## TASK REQUIREMENTS
Below are the records; copy exactly the stretch from the line containing "Sat Hunting Part 2: The Extraction" through the line containing "[SPECIAL SATS END]", both ends included, and nothing else.

Items from a dataset:
++++++++

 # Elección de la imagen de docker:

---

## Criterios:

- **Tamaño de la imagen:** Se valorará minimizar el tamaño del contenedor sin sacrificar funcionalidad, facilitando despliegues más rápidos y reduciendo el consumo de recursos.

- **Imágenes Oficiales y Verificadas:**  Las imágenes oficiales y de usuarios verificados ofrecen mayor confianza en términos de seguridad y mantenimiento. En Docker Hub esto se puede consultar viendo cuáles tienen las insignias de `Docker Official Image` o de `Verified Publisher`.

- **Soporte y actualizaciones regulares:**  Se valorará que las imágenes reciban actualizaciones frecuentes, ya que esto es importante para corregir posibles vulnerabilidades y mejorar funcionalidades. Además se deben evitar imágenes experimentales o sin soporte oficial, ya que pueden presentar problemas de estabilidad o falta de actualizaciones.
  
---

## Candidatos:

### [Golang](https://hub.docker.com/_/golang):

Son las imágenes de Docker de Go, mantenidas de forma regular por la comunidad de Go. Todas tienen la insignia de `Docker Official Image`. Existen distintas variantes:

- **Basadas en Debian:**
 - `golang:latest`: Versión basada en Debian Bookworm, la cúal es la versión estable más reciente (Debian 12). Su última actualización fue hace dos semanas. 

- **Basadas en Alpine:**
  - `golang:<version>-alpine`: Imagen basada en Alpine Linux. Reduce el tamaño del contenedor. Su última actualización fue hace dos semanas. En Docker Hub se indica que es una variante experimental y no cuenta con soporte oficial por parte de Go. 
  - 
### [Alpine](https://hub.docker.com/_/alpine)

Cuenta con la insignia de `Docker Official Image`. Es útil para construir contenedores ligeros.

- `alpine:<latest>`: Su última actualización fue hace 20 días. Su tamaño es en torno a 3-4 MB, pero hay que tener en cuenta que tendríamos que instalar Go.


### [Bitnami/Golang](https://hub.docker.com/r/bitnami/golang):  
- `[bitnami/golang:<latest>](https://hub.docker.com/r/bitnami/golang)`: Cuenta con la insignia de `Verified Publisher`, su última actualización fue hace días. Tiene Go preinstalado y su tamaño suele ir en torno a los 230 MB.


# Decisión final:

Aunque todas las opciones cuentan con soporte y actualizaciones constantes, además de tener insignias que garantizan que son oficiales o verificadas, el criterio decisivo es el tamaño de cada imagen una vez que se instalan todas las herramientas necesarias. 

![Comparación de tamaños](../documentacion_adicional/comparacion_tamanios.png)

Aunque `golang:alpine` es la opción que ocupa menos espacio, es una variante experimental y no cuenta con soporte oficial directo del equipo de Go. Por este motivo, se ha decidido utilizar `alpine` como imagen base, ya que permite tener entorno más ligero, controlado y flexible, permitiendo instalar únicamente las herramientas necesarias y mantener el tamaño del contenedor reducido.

++++++++

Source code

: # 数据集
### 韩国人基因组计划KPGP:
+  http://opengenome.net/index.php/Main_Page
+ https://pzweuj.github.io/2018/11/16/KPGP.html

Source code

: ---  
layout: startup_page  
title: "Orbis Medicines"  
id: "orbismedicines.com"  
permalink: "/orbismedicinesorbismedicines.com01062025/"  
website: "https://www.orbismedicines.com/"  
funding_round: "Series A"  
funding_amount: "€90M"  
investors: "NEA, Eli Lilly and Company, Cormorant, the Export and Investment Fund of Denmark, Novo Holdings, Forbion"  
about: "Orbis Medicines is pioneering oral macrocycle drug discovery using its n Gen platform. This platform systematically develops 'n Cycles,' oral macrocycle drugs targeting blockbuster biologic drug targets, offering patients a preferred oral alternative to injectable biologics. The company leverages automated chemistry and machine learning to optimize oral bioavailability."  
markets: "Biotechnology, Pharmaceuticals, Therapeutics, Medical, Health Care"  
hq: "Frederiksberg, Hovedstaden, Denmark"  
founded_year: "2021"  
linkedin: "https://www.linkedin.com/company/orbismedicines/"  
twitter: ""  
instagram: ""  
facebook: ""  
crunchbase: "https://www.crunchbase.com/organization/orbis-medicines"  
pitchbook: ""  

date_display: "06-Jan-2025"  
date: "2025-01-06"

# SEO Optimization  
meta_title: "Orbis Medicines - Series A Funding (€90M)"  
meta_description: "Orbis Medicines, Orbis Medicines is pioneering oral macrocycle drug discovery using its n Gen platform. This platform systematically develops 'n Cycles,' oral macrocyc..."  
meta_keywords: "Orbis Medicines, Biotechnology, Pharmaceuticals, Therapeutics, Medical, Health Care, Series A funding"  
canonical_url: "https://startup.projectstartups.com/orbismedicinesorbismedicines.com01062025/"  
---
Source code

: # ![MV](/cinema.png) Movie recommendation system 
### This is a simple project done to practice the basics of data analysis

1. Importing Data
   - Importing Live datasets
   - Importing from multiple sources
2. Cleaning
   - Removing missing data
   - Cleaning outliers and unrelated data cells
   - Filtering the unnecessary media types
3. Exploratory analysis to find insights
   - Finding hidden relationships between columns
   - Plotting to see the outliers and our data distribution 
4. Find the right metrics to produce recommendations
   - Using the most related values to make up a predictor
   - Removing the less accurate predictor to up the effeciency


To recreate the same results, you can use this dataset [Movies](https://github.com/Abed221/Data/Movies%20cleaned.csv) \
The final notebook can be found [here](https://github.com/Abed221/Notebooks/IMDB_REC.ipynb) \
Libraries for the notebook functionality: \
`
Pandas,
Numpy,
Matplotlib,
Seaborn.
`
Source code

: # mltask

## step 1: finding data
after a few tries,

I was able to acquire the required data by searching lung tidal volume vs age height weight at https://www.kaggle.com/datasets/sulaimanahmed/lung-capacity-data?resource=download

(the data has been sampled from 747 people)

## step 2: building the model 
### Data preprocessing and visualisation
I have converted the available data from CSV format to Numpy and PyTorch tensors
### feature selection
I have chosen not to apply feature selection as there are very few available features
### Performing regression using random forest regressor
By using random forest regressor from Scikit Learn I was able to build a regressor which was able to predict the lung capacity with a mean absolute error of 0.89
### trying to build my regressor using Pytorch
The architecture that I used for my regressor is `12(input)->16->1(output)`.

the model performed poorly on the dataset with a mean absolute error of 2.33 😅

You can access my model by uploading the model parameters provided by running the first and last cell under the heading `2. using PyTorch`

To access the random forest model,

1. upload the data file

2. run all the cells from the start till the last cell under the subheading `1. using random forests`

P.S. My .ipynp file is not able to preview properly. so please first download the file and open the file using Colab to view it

++++++++

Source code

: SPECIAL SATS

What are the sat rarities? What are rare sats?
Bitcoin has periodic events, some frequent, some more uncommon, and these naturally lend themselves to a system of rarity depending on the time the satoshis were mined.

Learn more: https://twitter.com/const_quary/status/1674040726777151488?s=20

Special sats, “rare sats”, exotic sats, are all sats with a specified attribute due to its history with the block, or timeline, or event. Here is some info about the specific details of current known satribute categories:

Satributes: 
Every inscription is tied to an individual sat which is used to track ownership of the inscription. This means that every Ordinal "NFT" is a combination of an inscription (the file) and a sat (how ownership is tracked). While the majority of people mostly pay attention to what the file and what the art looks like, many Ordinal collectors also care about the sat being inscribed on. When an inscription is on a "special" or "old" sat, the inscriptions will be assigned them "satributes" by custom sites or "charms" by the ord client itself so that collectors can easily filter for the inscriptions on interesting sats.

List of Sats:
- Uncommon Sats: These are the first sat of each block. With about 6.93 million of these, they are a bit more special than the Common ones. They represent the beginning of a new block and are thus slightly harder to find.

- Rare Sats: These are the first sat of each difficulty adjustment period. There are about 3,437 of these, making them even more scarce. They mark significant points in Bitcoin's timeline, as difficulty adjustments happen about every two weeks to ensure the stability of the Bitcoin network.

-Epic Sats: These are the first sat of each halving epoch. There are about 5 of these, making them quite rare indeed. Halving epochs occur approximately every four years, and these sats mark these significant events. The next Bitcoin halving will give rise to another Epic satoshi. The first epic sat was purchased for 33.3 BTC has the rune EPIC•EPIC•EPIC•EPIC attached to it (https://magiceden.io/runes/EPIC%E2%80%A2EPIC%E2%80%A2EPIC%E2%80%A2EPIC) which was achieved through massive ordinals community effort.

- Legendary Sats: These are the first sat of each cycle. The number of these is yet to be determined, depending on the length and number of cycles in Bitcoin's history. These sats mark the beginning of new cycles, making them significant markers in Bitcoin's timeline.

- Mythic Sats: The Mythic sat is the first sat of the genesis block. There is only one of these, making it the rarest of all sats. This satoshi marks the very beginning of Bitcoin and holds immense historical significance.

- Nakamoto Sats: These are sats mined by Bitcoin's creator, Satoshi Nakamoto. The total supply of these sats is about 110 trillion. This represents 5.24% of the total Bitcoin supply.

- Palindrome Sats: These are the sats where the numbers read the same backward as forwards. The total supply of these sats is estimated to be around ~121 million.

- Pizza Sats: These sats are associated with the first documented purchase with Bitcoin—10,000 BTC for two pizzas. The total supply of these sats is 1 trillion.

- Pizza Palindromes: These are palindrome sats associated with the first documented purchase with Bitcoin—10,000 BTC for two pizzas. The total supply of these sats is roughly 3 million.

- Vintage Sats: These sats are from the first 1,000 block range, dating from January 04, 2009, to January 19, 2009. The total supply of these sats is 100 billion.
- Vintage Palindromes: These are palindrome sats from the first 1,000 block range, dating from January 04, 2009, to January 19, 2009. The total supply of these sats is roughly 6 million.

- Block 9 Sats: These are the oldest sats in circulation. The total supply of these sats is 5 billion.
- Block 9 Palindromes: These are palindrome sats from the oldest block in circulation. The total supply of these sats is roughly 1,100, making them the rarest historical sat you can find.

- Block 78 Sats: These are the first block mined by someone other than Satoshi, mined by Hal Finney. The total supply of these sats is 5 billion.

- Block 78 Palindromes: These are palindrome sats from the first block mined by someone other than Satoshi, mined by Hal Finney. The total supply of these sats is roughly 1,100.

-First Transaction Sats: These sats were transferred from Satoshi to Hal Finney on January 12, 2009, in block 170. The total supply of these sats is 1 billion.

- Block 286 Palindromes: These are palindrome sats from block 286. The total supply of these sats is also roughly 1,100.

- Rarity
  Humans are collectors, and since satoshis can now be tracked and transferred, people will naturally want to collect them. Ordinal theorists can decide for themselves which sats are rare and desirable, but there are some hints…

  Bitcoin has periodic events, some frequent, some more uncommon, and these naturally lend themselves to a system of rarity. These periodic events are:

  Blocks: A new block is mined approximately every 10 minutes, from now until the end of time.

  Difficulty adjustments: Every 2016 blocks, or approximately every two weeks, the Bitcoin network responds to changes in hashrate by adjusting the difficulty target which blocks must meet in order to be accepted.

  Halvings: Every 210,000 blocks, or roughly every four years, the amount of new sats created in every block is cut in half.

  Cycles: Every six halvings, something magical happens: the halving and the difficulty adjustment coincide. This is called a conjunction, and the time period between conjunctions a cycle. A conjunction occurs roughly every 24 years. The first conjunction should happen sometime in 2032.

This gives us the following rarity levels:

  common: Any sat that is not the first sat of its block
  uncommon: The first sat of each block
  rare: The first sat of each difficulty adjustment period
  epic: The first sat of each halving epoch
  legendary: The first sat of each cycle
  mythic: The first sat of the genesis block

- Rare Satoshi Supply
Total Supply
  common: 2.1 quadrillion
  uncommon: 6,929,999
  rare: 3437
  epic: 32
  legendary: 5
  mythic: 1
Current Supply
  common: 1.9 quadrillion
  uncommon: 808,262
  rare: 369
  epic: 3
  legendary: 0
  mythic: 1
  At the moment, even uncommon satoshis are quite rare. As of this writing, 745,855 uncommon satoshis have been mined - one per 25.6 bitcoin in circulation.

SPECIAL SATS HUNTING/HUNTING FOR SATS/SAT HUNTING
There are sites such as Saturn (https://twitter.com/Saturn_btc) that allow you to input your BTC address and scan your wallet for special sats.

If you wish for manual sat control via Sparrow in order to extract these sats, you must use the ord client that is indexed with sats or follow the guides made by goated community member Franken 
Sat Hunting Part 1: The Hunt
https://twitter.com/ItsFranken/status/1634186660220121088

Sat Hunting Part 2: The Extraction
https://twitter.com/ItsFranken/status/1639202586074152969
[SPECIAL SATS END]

++++++++

## ANSWER FOR THIS EXERCISE
Sat Hunting Part 2: The Extraction
https://twitter.com/ItsFranken/status/1639202586074152969
[SPECIAL SATS END]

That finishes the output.